Этот образок подарила Всеволоду Агафья.
– Ну, с богом, удалец! – Сильвестр обнял и перекрестил Всеволода. – Постарайся убедить конюховских смердов вернуть оружие, отнятое ими у княжеских гридней, и рассчитаться хотя бы с прошлогодними недоимками. Да, ествы в дорогу возьми, а то ведь до Конюхово без малого тридцать верст. Ты туда лишь к вечеру доберешься.
… Извилистая лесная дорога была густо усыпана пожелтевшей сосновой хвоей и прошлогодними листьями, приглушавшими топот копыт. Всеволод гнал коня рысью, спеша до вечерних сумерек домчаться до Конюховки. Теплый ветер ласково обдувал ему лицо. В ушах звучал нескончаемый птичий щебет. По обе стороны от дороги стеной стоял лес, дремучий, сухой, пропахший сосновой смолой.

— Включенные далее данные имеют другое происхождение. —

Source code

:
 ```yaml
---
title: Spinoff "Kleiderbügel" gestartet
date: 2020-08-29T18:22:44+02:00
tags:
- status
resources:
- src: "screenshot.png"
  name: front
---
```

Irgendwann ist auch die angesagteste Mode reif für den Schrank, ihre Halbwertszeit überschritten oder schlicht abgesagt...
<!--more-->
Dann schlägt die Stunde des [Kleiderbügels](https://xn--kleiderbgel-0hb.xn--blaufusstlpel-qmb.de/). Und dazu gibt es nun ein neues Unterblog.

Порой Всеволоду начинало казаться, что деревья не стоят на месте, но начинают перестраиваться и теснить друг друга, как люди на торгу. Мрачный ельник уступил место светлому бору, потом вдруг зашумел листвой густой березняк, затем пошли вперемежку: осины – ясени – ели – дубы… Местами деревья стояли очень тесно с переплетенными ветвями и верхушками. Солнечные лучи не могли пробиться сквозь пышные кроны, поэтому внизу под деревьями было сумрачно и жутковато.